The more traditional cognitive assessment methods relying on paper-and-pencil and/or face-to-face interaction have become less suitable for current practice. In addition to the numerous and well-documented downsides to instruments like the Montreal Cognitive Assessment (MoCA), the St. Louis University Mental Status (SLUMS) examination, and the Mini-Mental Status Examination (MMSE) such as time required for administration [3,15, and 16], mediocre sensitivity and retest reliability [17-19], subjective scoring [20,21], and various bias issues [22,23], these tools fall short in meeting the current moment where a shorter duration of direct contact between the clinician and patient might be preferable. Furthermore, the effort to improve access to care has created a substantial need for alternative methods to assess cognition in patients, however many of the current adaptive solutions for remote testing, either via video-link, telephone, or other means, introduce additional challenges-the most concerning being an inability to fully assess certain cognitive domains [24-27].

Cognivue® is an easy-to-use, automated platform for evaluating and tracking CI. It provides both the patient and clinician with specific feedback for multiple cognitive domains within 10 minutes. Initial research for Cognivue® assessed neural mechanisms of different functional impairments and established a foundation for subsequent pivotal trials examining its psychometric properties and utility as a tool for assessing degree of CI. The reliability of Cognivue® has been established and the agreement between Cognivue® and SLUMS scoring relative to CI impairment classifications has been validated [21], leading to Cognivue® being granted FDA-clearance in 2015 for use as an adjunctive tool to assist in assessing for CI [28]. 

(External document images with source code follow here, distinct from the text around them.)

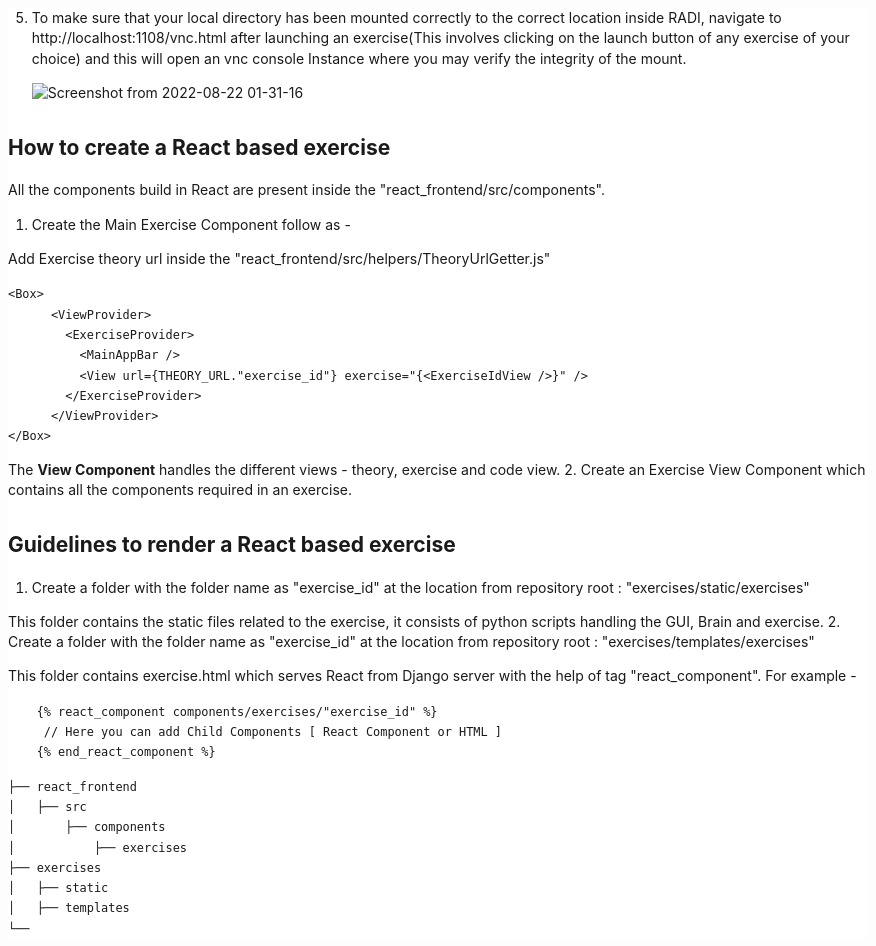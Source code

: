 5. To make sure that your local directory has been mounted correctly to the correct location inside RADI, navigate to http://localhost:1108/vnc.html after launching an exercise(This involves clicking on the launch button of any exercise of your choice) and this will open an vnc console Instance where you may verify the integrity of the mount.

   ![Screenshot from 2022-08-22 01-31-16](https://user-images.githubusercontent.com/58532023/185808802-3a207cb5-b2df-466f-a7f1-70864ff34206.png)

<a name="How-to-create-a-React-based-exercise"></a>

## How to create a React based exercise

All the components build in React are present inside the "react_frontend/src/components".

1. Create the Main Exercise Component follow as -

Add Exercise theory url inside the "react_frontend/src/helpers/TheoryUrlGetter.js"

```angular2html
<Box>
      <ViewProvider>
        <ExerciseProvider>
          <MainAppBar />
          <View url={THEORY_URL."exercise_id"} exercise="{<ExerciseIdView />}" />
        </ExerciseProvider>
      </ViewProvider>
</Box>
```

The **View Component** handles the different views - theory, exercise and code view. 2. Create an Exercise View Component which contains all the components required in an exercise.

<a name="Guidelines-to-render-a-React-based-exercise"></a>

## Guidelines to render a React based exercise

1. Create a folder with the folder name as "exercise_id" at the location from repository root : "exercises/static/exercises"

This folder contains the static files related to the exercise, it consists of python scripts handling the GUI, Brain and exercise. 2. Create a folder with the folder name as "exercise_id" at the location from repository root : "exercises/templates/exercises"

This folder contains exercise.html which serves React from Django server with the help of tag "react_component". For example -

```angular2html
    {% react_component components/exercises/"exercise_id" %}
     // Here you can add Child Components [ React Component or HTML ]
    {% end_react_component %}
```

```bash
├── react_frontend
│   ├── src
│       ├── components
│           ├── exercises
├── exercises
│   ├── static
│   ├── templates
└──
```


[Back to main README.]: ../README.md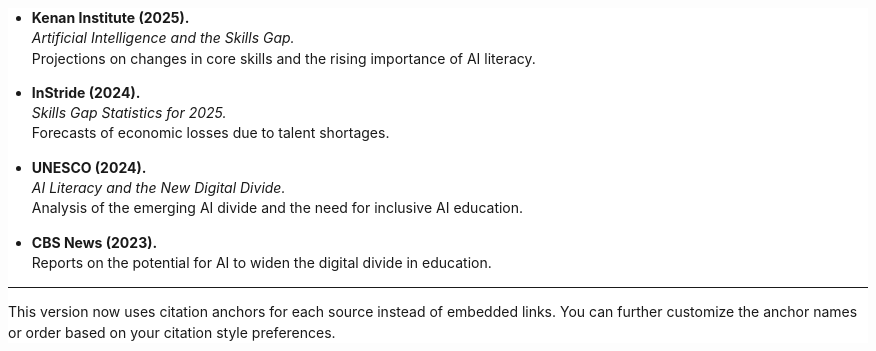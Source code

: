 - **Kenan Institute (2025).**  
  *Artificial Intelligence and the Skills Gap.*  
  Projections on changes in core skills and the rising importance of AI literacy.

- **InStride (2024).**  
  *Skills Gap Statistics for 2025.*  
  Forecasts of economic losses due to talent shortages.

- **UNESCO (2024).**  
  *AI Literacy and the New Digital Divide.*  
  Analysis of the emerging AI divide and the need for inclusive AI education.

- **CBS News (2023).**  
  Reports on the potential for AI to widen the digital divide in education.

---

This version now uses citation anchors for each source instead of embedded links. You can further customize the anchor names or order based on your citation style preferences.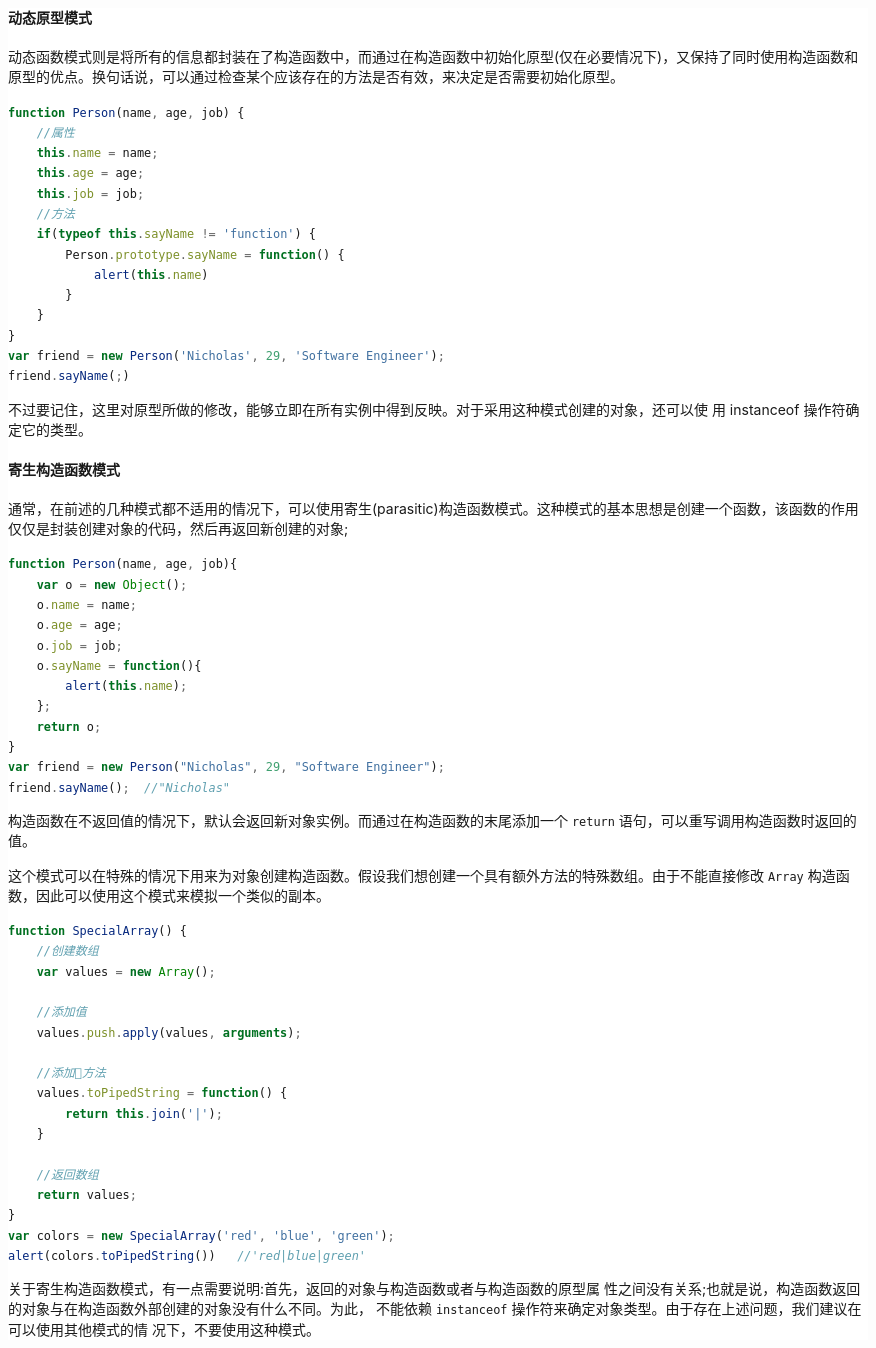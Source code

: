 #### 动态原型模式
动态函数模式则是将所有的信息都封装在了构造函数中，而通过在构造函数中初始化原型(仅在必要情况下)，又保持了同时使用构造函数和原型的优点。换句话说，可以通过检查某个应该存在的方法是否有效，来决定是否需要初始化原型。
```js
function Person(name, age, job) {
    //属性
    this.name = name;
    this.age = age;
    this.job = job;
    //方法
    if(typeof this.sayName != 'function') {
        Person.prototype.sayName = function() {
            alert(this.name)
        }
    }
}
var friend = new Person('Nicholas', 29, 'Software Engineer');
friend.sayName(;)
```
不过要记住，这里对原型所做的修改，能够立即在所有实例中得到反映。对于采用这种模式创建的对象，还可以使 用 instanceof 操作符确定它的类型。
#### 寄生构造函数模式
通常，在前述的几种模式都不适用的情况下，可以使用寄生(parasitic)构造函数模式。这种模式的基本思想是创建一个函数，该函数的作用仅仅是封装创建对象的代码，然后再返回新创建的对象;
```js
function Person(name, age, job){
    var o = new Object();
    o.name = name;
    o.age = age;
    o.job = job;
    o.sayName = function(){
        alert(this.name);
    };
    return o; 
}
var friend = new Person("Nicholas", 29, "Software Engineer");
friend.sayName();  //"Nicholas"
```
构造函数在不返回值的情况下，默认会返回新对象实例。而通过在构造函数的末尾添加一个 `return` 语句，可以重写调用构造函数时返回的值。

这个模式可以在特殊的情况下用来为对象创建构造函数。假设我们想创建一个具有额外方法的特殊数组。由于不能直接修改 `Array` 构造函数，因此可以使用这个模式来模拟一个类似的副本。
```js
function SpecialArray() {
    //创建数组
    var values = new Array();

    //添加值
    values.push.apply(values, arguments);

    //添加方法
    values.toPipedString = function() {
        return this.join('|');
    }

    //返回数组
    return values;
}
var colors = new SpecialArray('red', 'blue', 'green');
alert(colors.toPipedString())   //'red|blue|green'
```
关于寄生构造函数模式，有一点需要说明:首先，返回的对象与构造函数或者与构造函数的原型属 性之间没有关系;也就是说，构造函数返回的对象与在构造函数外部创建的对象没有什么不同。为此， 不能依赖 `instanceof` 操作符来确定对象类型。由于存在上述问题，我们建议在可以使用其他模式的情 况下，不要使用这种模式。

While trials directly comparing Cognivue® and the MoCA have not been previously published, studies demonstrating good agreement between both Cognivue® and SLUMS scores [21] as well as between SLUMS and MoCA scores [29] are available and provide a reasonable extrapolation of the relationship between Cognivue® and MoCA scoring.

The objective of the current study was to clinically validate Cognivue® via comparison of overall scoring relative to the MoCA test. Additionally, this study sought to assess differences in overall cognitive assessment to determine the test-retest reliability between Cognivue® and the MoCA.